In July 2023 Ynet reported the following:
“The dominant terrorist group in Jenin is the Palestinian Islamic Jihad, dating back to the days of the Second Intifada. About a quarter of the city’s population and its refugee camp are affiliated with the organization. The leaders of the organization in the Gaza Strip constantly work to provide funding, training and combat resources to the Jihad cells in Jenin, while Hamas also operates to strengthen its infrastructure in the city. According to the IDF, approximately 20% of Jenin’s residents identify themselves with Hamas, which controls Gaza.
However, new armed groups have emerged within the refugee camp itself, some of which are not affiliated organizationally with either Hamas or Islamic Jihad. They have banded under various banners, such as the Jenin Brigade, and have received significant protection and popularity among the Palestinian population in the northern West Bank, thanks to videos circulated on TikTok in which operatives film themselves engaging in long-range shootings at settlements or soldiers, and launching homemade rockets.”
The BBC’s report continues:
“The Palestinian Authority, which governs parts of the West Bank, launched its own crackdown in Jenin camp in December 2024 and its forces only withdrew when the Israeli military began its major operation there in January.”
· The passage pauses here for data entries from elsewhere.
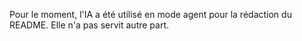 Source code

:Pour le moment, l'IA a été utilisé en mode agent pour la rédaction du README.
Elle n'a pas servit autre part.
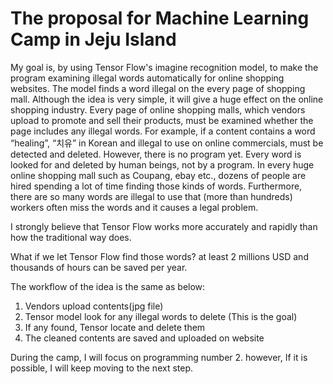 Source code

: # The proposal for Machine Learning Camp in Jeju Island

My goal is, by using Tensor Flow's imagine recognition model, to make the program examining illegal words automatically for online shopping websites.
The model finds a word illegal on the every page of shopping mall.
Although the idea is very simple, it will give a huge effect on the online shopping industry.
Every page of online shopping malls, which vendors upload to promote and sell their products, must be examined whether the page includes any illegal words. For example, if a content contains a word “healing”, “치유” in Korean and illegal to use on online commercials, must be detected and deleted. However, there is no program yet. Every word is looked for and deleted by human beings, not by a program.
In every huge online shopping mall such as Coupang, ebay etc., dozens of people are hired spending a lot of time finding those kinds of words.
Furthermore, there are so many words are illegal to use that (more than hundreds) workers often miss the words and it causes a legal problem.



I strongly believe that Tensor Flow works more accurately and rapidly than how the traditional way does.

What if we let Tensor Flow find those words? at least 2 millions USD and thousands of hours can be saved per year.

The workflow of the idea is the same as below:

1. Vendors upload contents(jpg file)
2. Tensor model look for any illegal words to delete (This is the goal)
3. If any found, Tensor locate and delete them
4. The cleaned contents are saved and uploaded on website

During the camp, I will focus on programming number 2. however, If it is possible, I will keep moving to the next step.
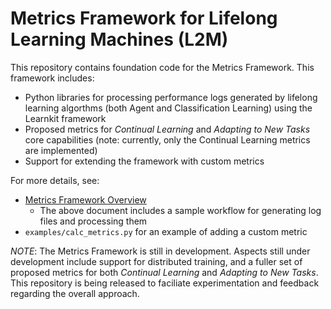 # Metrics Framework for Lifelong Learning Machines (L2M)

This repository contains foundation code for the Metrics Framework. This framework includes:
* Python libraries for processing performance logs generated by lifelong learning algorthms (both Agent and Classification Learning) using the Learnkit framework
* Proposed metrics for *Continual Learning* and *Adapting to New Tasks* core capabilities (note: currently, only the Continual Learning metrics are implemented)
* Support for extending the framework with custom metrics

For more details, see:
* [Metrics Framework Overview](docs/metrics_documentation.pdf)
  - The above document includes a sample workflow for generating log files and processing them
* `examples/calc_metrics.py` for an example of adding a custom metric

*NOTE*: The Metrics Framework is still in development. Aspects still under development include support for distributed training, and a fuller set of proposed metrics for both *Continual Learning* and *Adapting to New Tasks*. This repository is being released to faciliate experimentation and feedback regarding the overall approach.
Notably, journalists at the BBC News website ignored that PA “crackdown” for weeks.
Clearly BBC audiences cannot fully understand a report promoting a story about a Jenin resident whose house was allegedly demolished for reasons that are not adequately clarified, the broader topic of what are presented as “demolitions of West Bank refugee homes” or the related UNRWA PR campaign, if they are not provided with the full context behind the story, including on the obviously relevant topic of Palestinian terrorism.
As is all too often the case, however, the BBC once again demonstrates with this report that it considers context and historical background an ‘optional extra’.